> **EXERCISE GOAL**: Within the entries below, find each line containing the word "kvmd" and copy it.

> **SUPPLIED MATERIAL**:
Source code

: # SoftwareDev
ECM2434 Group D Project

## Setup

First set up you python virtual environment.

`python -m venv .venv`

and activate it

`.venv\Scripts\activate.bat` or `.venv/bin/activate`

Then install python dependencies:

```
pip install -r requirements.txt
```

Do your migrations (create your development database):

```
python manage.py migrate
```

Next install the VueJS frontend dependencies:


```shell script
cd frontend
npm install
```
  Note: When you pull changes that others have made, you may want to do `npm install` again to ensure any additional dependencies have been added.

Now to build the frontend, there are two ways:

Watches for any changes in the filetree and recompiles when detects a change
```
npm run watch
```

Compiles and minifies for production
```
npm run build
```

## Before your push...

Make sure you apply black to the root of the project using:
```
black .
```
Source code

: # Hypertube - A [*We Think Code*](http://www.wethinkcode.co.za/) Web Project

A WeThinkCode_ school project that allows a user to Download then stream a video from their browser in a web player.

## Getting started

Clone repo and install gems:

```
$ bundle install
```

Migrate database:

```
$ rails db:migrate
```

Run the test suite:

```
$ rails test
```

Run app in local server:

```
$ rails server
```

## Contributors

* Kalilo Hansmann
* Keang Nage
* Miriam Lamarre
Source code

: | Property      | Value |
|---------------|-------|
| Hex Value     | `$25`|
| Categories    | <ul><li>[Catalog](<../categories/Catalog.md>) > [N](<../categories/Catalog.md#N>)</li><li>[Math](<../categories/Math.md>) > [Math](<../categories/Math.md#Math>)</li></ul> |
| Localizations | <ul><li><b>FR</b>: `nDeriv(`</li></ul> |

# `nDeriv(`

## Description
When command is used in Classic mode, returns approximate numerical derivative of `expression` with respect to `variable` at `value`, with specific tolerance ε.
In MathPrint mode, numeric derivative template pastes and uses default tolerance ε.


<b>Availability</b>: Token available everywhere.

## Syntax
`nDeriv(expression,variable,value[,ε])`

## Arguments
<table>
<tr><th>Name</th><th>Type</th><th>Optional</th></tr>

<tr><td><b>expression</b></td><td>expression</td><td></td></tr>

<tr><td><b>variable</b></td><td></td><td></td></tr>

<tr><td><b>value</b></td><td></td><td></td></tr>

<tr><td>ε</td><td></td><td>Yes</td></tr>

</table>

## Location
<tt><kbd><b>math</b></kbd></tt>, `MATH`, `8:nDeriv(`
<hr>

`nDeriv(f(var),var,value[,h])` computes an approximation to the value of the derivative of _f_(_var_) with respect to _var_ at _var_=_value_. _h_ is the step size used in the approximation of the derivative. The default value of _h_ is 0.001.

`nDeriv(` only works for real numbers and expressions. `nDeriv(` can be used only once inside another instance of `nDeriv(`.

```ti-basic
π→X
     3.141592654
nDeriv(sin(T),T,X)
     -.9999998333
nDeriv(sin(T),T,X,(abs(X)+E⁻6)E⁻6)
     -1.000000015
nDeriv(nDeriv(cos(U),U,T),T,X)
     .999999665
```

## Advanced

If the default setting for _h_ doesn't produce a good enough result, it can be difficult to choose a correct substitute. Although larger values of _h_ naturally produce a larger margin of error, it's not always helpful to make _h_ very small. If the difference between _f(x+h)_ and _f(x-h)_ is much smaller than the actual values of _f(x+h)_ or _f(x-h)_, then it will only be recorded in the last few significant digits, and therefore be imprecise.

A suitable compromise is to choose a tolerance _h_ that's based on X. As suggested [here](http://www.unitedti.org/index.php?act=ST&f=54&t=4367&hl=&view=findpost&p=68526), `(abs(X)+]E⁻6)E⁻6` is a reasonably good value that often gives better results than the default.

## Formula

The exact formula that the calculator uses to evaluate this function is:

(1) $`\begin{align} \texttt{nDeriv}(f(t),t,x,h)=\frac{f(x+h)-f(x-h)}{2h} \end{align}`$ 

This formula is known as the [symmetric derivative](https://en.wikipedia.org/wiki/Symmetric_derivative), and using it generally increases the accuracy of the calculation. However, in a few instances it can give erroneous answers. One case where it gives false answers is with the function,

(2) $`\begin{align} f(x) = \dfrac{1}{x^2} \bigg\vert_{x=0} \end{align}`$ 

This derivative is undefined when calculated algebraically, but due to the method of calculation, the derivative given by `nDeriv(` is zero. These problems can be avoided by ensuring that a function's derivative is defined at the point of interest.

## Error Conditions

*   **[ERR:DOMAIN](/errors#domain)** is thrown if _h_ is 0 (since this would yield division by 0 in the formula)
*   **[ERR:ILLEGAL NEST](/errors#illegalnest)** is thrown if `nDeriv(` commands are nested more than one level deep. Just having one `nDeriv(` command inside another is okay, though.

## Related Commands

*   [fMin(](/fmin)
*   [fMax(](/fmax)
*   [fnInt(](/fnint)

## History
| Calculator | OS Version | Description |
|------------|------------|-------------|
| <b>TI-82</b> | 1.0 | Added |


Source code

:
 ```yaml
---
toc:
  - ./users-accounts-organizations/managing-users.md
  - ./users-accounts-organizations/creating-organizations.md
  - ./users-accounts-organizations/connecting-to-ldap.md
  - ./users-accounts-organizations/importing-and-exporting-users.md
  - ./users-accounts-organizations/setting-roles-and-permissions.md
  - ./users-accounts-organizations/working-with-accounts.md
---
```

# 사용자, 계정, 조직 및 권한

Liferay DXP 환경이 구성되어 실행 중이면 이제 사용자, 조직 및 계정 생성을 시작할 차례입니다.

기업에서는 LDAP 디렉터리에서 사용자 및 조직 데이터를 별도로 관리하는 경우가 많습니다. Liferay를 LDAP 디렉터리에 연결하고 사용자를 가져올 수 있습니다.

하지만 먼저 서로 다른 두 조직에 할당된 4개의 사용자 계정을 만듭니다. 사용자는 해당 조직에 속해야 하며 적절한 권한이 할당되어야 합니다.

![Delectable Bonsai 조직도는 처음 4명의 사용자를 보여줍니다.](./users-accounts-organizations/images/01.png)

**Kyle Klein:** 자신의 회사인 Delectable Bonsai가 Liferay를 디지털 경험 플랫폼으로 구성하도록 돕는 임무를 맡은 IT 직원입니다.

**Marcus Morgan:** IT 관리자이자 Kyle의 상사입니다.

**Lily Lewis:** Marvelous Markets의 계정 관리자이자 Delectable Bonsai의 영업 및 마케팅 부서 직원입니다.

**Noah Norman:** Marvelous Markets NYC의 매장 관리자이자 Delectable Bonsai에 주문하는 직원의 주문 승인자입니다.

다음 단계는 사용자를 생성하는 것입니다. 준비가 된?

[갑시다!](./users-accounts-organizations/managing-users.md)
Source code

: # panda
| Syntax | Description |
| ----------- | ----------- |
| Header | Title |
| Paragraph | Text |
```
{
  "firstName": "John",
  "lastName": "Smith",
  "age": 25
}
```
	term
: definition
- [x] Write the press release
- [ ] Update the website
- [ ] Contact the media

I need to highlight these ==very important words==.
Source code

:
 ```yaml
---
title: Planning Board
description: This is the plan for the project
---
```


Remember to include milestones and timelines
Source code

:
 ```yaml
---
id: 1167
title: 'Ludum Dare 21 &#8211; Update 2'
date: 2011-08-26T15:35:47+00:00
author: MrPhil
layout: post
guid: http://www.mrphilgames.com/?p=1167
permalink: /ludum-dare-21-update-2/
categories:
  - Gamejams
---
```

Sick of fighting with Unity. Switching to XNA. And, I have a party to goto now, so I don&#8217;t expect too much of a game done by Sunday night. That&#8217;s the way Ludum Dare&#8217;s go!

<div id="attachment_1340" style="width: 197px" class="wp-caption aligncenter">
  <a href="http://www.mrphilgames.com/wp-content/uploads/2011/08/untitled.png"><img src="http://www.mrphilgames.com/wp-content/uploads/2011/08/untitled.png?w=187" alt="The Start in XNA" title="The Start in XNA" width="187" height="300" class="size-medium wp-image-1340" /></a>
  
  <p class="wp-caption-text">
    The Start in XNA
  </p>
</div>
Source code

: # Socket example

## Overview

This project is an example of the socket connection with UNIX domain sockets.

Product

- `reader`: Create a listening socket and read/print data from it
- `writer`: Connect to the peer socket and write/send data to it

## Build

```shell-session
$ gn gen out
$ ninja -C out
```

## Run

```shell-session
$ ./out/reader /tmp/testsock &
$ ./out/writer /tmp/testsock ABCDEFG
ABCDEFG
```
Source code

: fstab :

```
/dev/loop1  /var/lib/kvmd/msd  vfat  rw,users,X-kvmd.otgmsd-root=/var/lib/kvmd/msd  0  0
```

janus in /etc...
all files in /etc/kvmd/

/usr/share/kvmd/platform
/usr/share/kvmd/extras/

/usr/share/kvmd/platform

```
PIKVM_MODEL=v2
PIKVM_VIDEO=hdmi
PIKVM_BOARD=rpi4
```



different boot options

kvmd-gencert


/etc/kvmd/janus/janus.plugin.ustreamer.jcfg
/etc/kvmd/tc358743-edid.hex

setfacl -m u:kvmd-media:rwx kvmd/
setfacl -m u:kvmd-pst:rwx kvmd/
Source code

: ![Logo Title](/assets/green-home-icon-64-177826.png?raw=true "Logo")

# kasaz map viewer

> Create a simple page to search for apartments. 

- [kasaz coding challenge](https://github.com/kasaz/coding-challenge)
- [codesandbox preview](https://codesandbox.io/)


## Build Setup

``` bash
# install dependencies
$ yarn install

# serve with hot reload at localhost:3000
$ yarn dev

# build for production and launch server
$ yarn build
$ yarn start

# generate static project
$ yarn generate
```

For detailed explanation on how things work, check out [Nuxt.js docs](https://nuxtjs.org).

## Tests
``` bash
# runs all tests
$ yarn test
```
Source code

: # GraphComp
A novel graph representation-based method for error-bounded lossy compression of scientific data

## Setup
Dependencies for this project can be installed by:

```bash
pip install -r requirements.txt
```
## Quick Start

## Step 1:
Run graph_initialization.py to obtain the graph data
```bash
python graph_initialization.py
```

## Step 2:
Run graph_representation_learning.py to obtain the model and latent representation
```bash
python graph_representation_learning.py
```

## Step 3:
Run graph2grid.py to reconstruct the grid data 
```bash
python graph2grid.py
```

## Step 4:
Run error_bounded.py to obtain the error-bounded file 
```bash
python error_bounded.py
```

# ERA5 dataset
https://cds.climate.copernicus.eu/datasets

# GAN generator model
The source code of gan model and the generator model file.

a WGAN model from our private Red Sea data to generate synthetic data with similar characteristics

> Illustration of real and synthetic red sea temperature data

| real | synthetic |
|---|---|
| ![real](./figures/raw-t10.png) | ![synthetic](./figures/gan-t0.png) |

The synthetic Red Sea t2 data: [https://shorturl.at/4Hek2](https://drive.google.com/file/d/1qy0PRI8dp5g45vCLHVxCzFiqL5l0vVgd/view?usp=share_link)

> **REPLY**:
/dev/loop1  /var/lib/kvmd/msd  vfat  rw,users,X-kvmd.otgmsd-root=/var/lib/kvmd/msd  0  0
all files in /etc/kvmd/
/usr/share/kvmd/platform
/usr/share/kvmd/extras/
/usr/share/kvmd/platform
kvmd-gencert
/etc/kvmd/janus/janus.plugin.ustreamer.jcfg
/etc/kvmd/tc358743-edid.hex
setfacl -m u:kvmd-media:rwx kvmd/
setfacl -m u:kvmd-pst:rwx kvmd/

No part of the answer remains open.